Repeated treatments with one or both agents are specifically
contemplated.
[0083] In some embodiments, streptolysin (either alone or in
combination with an MMP inhibitor or standard of care therapeutic
as described herein) is delivered directly to the subject (or
cancer cell) or in compositions along with suitable carriers or
excipients, as is well known in the art.
[0084] The following Examples illustrate the methods of the
invention with respect to treatment of psychological conditions,
and, in particular, with respect to preferred methods of treating
connective tissue disorders. In particular, streptolysin O was used
to treat these various psychological disorders. The streptolysin O
was purchased from Sigma Chemicals, St. Louis, Mo. Numerous
improvements and further aspects of the invention are apparent to
the skilled artisan upon consideration of the Examples, which
follows.
[0085] The following examples illustrate various aspects of the
invention. Examples 1-8 illustrate the methods of the invention
with respect to treatment of connective tissue disorders, including
example 8 which illustrates a method of treating bovine mastitis.

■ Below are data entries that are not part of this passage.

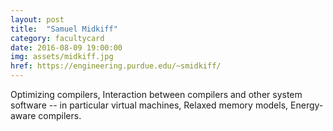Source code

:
 ```yaml
---
layout: post
title:  "Samuel Midkiff"
category: facultycard
date: 2016-08-09 19:00:00
img: assets/midkiff.jpg
href: https://engineering.purdue.edu/~smidkiff/
---
```


Optimizing compilers, Interaction between compilers and other system
software -- in particular virtual machines, Relaxed memory models,
Energy-aware compilers. 
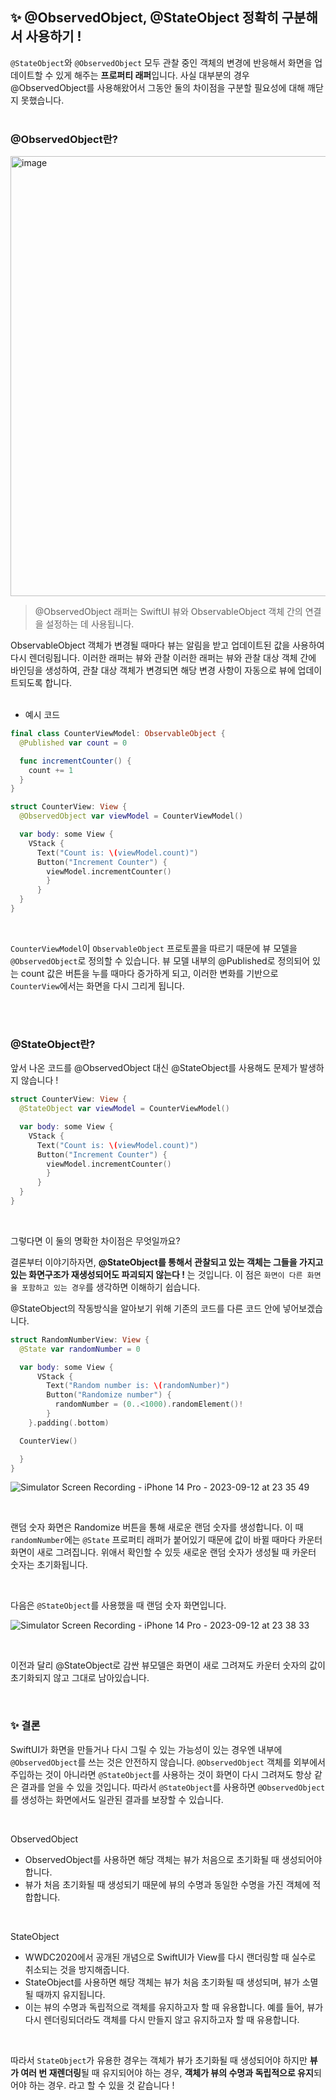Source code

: ## ✨ @ObservedObject, @StateObject 정확히 구분해서 사용하기 !

`@StateObject`와 `@ObservedObject` 모두 관찰 중인 객체의 변경에 반응해서 화면을 업데이트할 수 있게 해주는 **프로퍼티 래퍼**입니다. 사실 대부분의 경우 @ObservedObject를 사용해왔어서 그동안 둘의 차이점을 구분할 필요성에 대해 깨닫지 못했습니다.
</br>
</br>

### @ObservedObject란?

<img width="704" alt="image" src="https://github.com/GYURI-PARK/TIL_iOS/assets/93391058/033eef65-92a3-490f-a74a-db1b6b7199be">

> @ObservedObject 래퍼는 SwiftUI 뷰와 ObservableObject 객체 간의 연결을 설정하는 데 사용됩니다. </br>

ObservableObject 객체가 변경될 때마다 뷰는 알림을 받고 업데이트된 값을 사용하여 다시 렌더링됩니다. 이러한 래퍼는 뷰와 관찰 이러한 래퍼는 뷰와 관찰 대상 객체 간에 바인딩을 생성하여, 관찰 대상 객체가 변경되면 해당 변경 사항이 자동으로 뷰에 업데이트되도록 합니다.
</br>
</br>

- 예시 코드

```swift
final class CounterViewModel: ObservableObject {
  @Published var count = 0

  func incrementCounter() {
    count += 1
  }
}

struct CounterView: View {
  @ObservedObject var viewModel = CounterViewModel()

  var body: some View {
    VStack {
      Text("Count is: \(viewModel.count)")
      Button("Increment Counter") {
        viewModel.incrementCounter()
        }
      }
  }
}
```
</br>

`CounterViewModel`이 `ObservableObject` 프로토콜을 따르기 때문에 뷰 모델을 `@ObservedObject`로 정의할 수 있습니다.
뷰 모델 내부의 @Published로 정의되어 있는 count 값은 버튼을 누를 때마다 증가하게 되고, 이러한 변화를 기반으로 `CounterView`에서는 화면을 다시 그리게 됩니다.

</br>
</br>

### @StateObject란?

앞서 나온 코드를 @ObservedObject 대신 @StateObject를 사용해도 문제가 발생하지 않습니다 ! </br>

```swift
struct CounterView: View {
  @StateObject var viewModel = CounterViewModel()

  var body: some View {
    VStack {
      Text("Count is: \(viewModel.count)")
      Button("Increment Counter") {
        viewModel.incrementCounter()
        }
      }
  }
}
```
</br>

그렇다면 이 둘의 명확한 차이점은 무엇일까요? </br>

결론부터 이야기하자면, **@StateObject를 통해서 관찰되고 있는 객체는 그들을 가지고 있는 화면구조가 재생성되어도 파괴되지 않는다 !** 는 것입니다.
이 점은 `화면이 다른 화면을 포함하고 있는 경우`를 생각하면 이해하기 쉽습니다. </br>

@StateObject의 작동방식을 알아보기 위해 기존의 코드를 다른 코드 안에 넣어보겠습니다. </br>

```swift
struct RandomNumberView: View {
  @State var randomNumber = 0

  var body: some View {
      VStack {
        Text("Random number is: \(randomNumber)")
        Button("Randomize number") {
          randomNumber = (0..<1000).randomElement()!
        }
    }.padding(.bottom)

  CounterView()

  }
}
```
![Simulator Screen Recording - iPhone 14 Pro - 2023-09-12 at 23 35 49](https://github.com/GYURI-PARK/TIL_iOS/assets/93391058/1d9cb373-86e0-40d0-9ebe-1cf081c04b8f)

</br>

랜덤 숫자 화면은 Randomize 버튼을 통해 새로운 랜덤 숫자를 생성합니다. 이 때 `randomNumber`에는 `@State` 프로퍼티 래퍼가 붙어있기 때문에 값이 바뀔 때마다 카운터 화면이 새로 그려집니다.
위애서 확인할 수 있듯 새로운 랜덤 숫자가 생성될 때 카운터 숫자는 초기화됩니다.

</br>

다음은 `@StateObject`를 사용했을 때 랜덤 숫자 화면입니다.

![Simulator Screen Recording - iPhone 14 Pro - 2023-09-12 at 23 38 33](https://github.com/GYURI-PARK/TIL_iOS/assets/93391058/79777b0c-528e-4dd8-b157-9bf83474747b)

</br>

이전과 달리 @StateObject로 감싼 뷰모델은 화면이 새로 그려져도 카운터 숫자의 값이 초기화되지 않고 그대로 남아있습니다. 

</br>

### ✨ 결론

SwiftUI가 화면을 만들거나 다시 그릴 수 있는 가능성이 있는 경우엔 내부에 `@ObservedObject`를 쓰는 것은 안전하지 않습니다. `@ObservedObject` 객체를 외부에서 주입하는 것이 아니라면 `@StateObject`를 사용하는 것이 화면이 다시 그려져도 항상 같은 결과를 얻을 수 있을 것입니다.
따라서 `@StateObject`를 사용하면 `@ObservedObject`를 생성하는 화면에서도 일관된 결과를 보장할 수 있습니다.

</br>

ObservedObject
- ObservedObject를 사용하면 해당 객체는 뷰가 처음으로 초기화될 때 생성되어야 합니다.
- 뷰가 처음 초기화될 때 생성되기 때문에 뷰의 수명과 동일한 수명을 가진 객체에 적합합니다.

</br>

StateObject
- WWDC2020에서 공개된 개념으로 SwiftUI가 View를 다시 랜더링할 때 실수로 취소되는 것을 방지해줍니다.
- StateObject를 사용하면 해당 객체는 뷰가 처음 초기화될 때 생성되며, 뷰가 소멸될 때까지 유지됩니다.
- 이는 뷰의 수명과 독립적으로 객체를 유지하고자 할 때 유용합니다. 예를 들어, 뷰가 다시 렌더링되더라도 객체를 다시 만들지 않고 유지하고자 할 때 유용합니다.

</br>

따라서 `StateObject`가 유용한 경우는 객체가 뷰가 초기화될 때 생성되어야 하지만 **뷰가 여러 번 재렌더링**될 때 유지되어야 하는 경우, **객체가 뷰의 수명과 독립적으로 유지**되어야 하는 경우. 라고 할 수 있을 것 같습니다 !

Examples 9 and 10 illustrate methods of administering streptolysin
O to subjects suffering from reproductive fibrosis. Examples 11 and
12 illustrate methods of protecting nerve cells from the effects of
neurotoxic agents. Example 13 shows the results of competitive
inhibition assays carried out between hyaluronic acid and
streptolysin O on human keratinocyte CD44 receptors. Examples 14-16
illustrate methods of administering streptolysin O to subjects
suffering from tendonitis. Example 17 demonstrates that
streptolysin O inhibits/suppresses cancer metastases in two
metastatic cancer cell lines (MBA MB231 and BT549 cells).
Example 1
[0086] An 85-year old female patient suffered from calf pain due to
peripheral arterial disease. She began treatment with one drop (2
units/0.05 ml) of streptolysin O two to four times daily by
sublingual administration. Before treatment, she could only walk
three minutes without experiencing pain in her calf. With
treatment, she has been able to walk nine minutes without pain in
her calf.
Example 2
[0087] An 80-year old female patient suffered from lower extremity
pain due to peripheral arterial disease on her right side. She
began a treatment regimen of one drop (2 units/0.05 ml) of
streptolysin O four times daily by sublingual administration. With
this treatment regimen, her pain has been relieved.
Example 3
[0088] A 72-year old male was diagnosed with lower leg pain due to
peripheral arterial disease by his physician. He began treatment
with streptolysin O at a rate and amount of one (2 units/0.05 ml)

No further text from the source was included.